Deep neural network: deep Neural Networks (DNNs), also known as multi-layer neural networks, can be understood as neural networks having many hidden layers, where "many" has no particular metric. From the division of DNNs by the location of different layers, neural networks inside DNNs can be divided into three categories: input layer, hidden layer, output layer. Generally, the first layer is an input layer, the last layer is an output layer, and the middle layers are hidden layers. For example, a fully-connected neural network is fully connected between layers, that is, any neuron at the i-th layer must be connected with any neuron at the i + 1-th layer. Although DNN appears complex, it is not really complex in terms of the work of each layer, simply the following linear relational expression:

wherein the content of the first and second substances,

is the input vector of the input vector,

is the output vector of the output vector,

is an offset vectorW is a weight matrix (also called coefficient), and α () is an activation function. Each layer is only for the input vector

Obtaining the output vector through such simple operation

Due to the large number of DNN layers, the coefficient W and the offset vector

The number of the same is large. The definition of these parameters in DNN is as follows: taking coefficient W as an example: assume that in a three-layer DNN, the linear coefficients of the 4 th neuron of the second layer to the 2 nd neuron of the third layer are defined as

The superscript 3 represents the number of layers in which the coefficient W is located, while the subscripts correspond to the third layer index 2 of the output and the second layer index 4 of the input. The summary is that: the coefficients of the kth neuron of the L-1 th layer to the jth neuron of the L-1 th layer are defined as

Note that the input layer is without the W parameter. In deep neural networks, more hidden layers make the network more able to depict complex situations in the real world. Theoretically, the more parameters the higher the model complexity, the larger the "capacity", which means that it can accomplish more complex learning tasks. The final goal of the process of training the deep neural network, i.e., learning the weight matrix, is to obtain the weight matrix (the weight matrix formed by the vectors W of many layers) of all the layers of the deep neural network that is trained.

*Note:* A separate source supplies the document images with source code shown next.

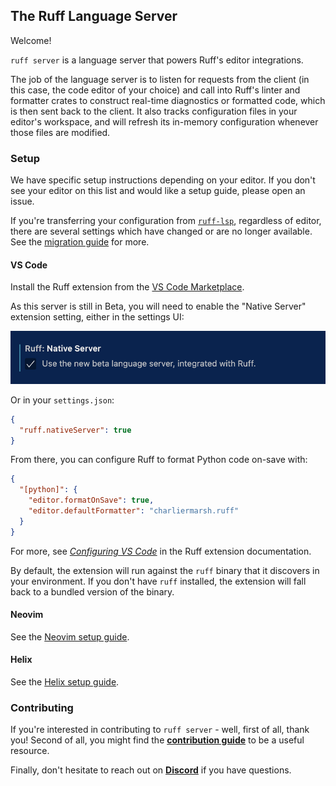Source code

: ## The Ruff Language Server

Welcome!

`ruff server` is a language server that powers Ruff's editor integrations.

The job of the language server is to listen for requests from the client (in this case, the code editor of your choice)
and call into Ruff's linter and formatter crates to construct real-time diagnostics or formatted code, which is then
sent back to the client. It also tracks configuration files in your editor's workspace, and will refresh its in-memory
configuration whenever those files are modified.

### Setup

We have specific setup instructions depending on your editor. If you don't see your editor on this list and would like a
setup guide, please open an issue.

If you're transferring your configuration from [`ruff-lsp`](https://github.com/astral-sh/ruff-lsp), regardless of
editor, there are several settings which have changed or are no longer available. See the [migration guide](docs/MIGRATION.md) for
more.

#### VS Code

Install the Ruff extension from the [VS Code Marketplace](https://marketplace.visualstudio.com/items?itemName=charliermarsh.ruff).

As this server is still in Beta, you will need to enable the "Native Server" extension setting, either in the settings
UI:

![A screenshot showing an enabled "Native Server" extension setting in the VS Code settings view](assets/nativeServer.png)

Or in your `settings.json`:

```json
{
  "ruff.nativeServer": true
}
```

From there, you can configure Ruff to format Python code on-save with:

```json
{
  "[python]": {
    "editor.formatOnSave": true,
    "editor.defaultFormatter": "charliermarsh.ruff"
  }
}
```

For more, see [_Configuring VS Code_](https://github.com/astral-sh/ruff-vscode?tab=readme-ov-file#configuring-vs-code)
in the Ruff extension documentation.

By default, the extension will run against the `ruff` binary that it discovers in your environment. If you don't have
`ruff` installed, the extension will fall back to a bundled version of the binary.

#### Neovim

See the [Neovim setup guide](docs/setup/NEOVIM.md).

#### Helix

See the [Helix setup guide](docs/setup//HELIX.md).

### Contributing

If you're interested in contributing to `ruff server` - well, first of all, thank you! Second of all, you might find the
[**contribution guide**](CONTRIBUTING.md) to be a useful resource.

Finally, don't hesitate to reach out on [**Discord**](https://discord.com/invite/astral-sh) if you have questions.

Cross network: a Cross Network (Cross Network) is used to explicitly and efficiently learn Cross features, which is composed of a plurality of Cross layers (Cross Layer), each Layer being represented by the following formula:

wherein the content of the first and second substances,

the output characteristics of the l-th layer and the l + 1-th layer respectively,

is the weight and offset of the l-th layer. The particular structure of Cross networks allows the order (degree) of features to grow as the depth of the Network increases. For example, a Cross Network with l layers, whose high polymeric purity degree is l + 1. Since the weight w and the offset b of each cross layer are vectors, assuming that the dimensions are b, the number of layers is L_cThe total parameter of Cross Network is d L_c*2。

In the related technology, a recommendation system is used for carrying out full-scale display and release on all products, so that all users see the same page after entering the recommendation system, and then the recommendation system can release certain products to the users after guiding the users to carry out certain actions. Meanwhile, the complex interaction and information output cause an 'information overload phenomenon' to a user, and the user experience is poor; the user can not use the products randomly issued by the system without any requirement, and various resources of the company are wasted, such as verification and cancellation calculation of manual resources after the products are issued; the user does not have difference with other platforms in activity cognition, the attraction of the product is insufficient, and the user cannot generate the motivation of sharing and obtaining again.

Product recommendation is performed by adopting a collaborative filtering recommendation algorithm or improving the collaborative filtering algorithm, but the collaborative filtering algorithm has the problems of sparse characteristics, cold start and the like.

To address the problems noted in the background, according to an aspect of embodiments of the present application, embodiments of a product delivery method are provided.

Alternatively, in the embodiment of the present application, the product delivery method may be applied to a hardware environment formed by the terminal 101 and the server 103 as shown in fig. 1. The terminal can be a user terminal, when a user accesses the software platform through the terminal, the recommendation system displays a target product put by the target user in a display interface of the terminal, the server is a data server of the software platform, and correlation mining between the user and the product is performed by calling user data and product data, so that the target product which is more likely to be liked and interested by the target user is recommended to the target user.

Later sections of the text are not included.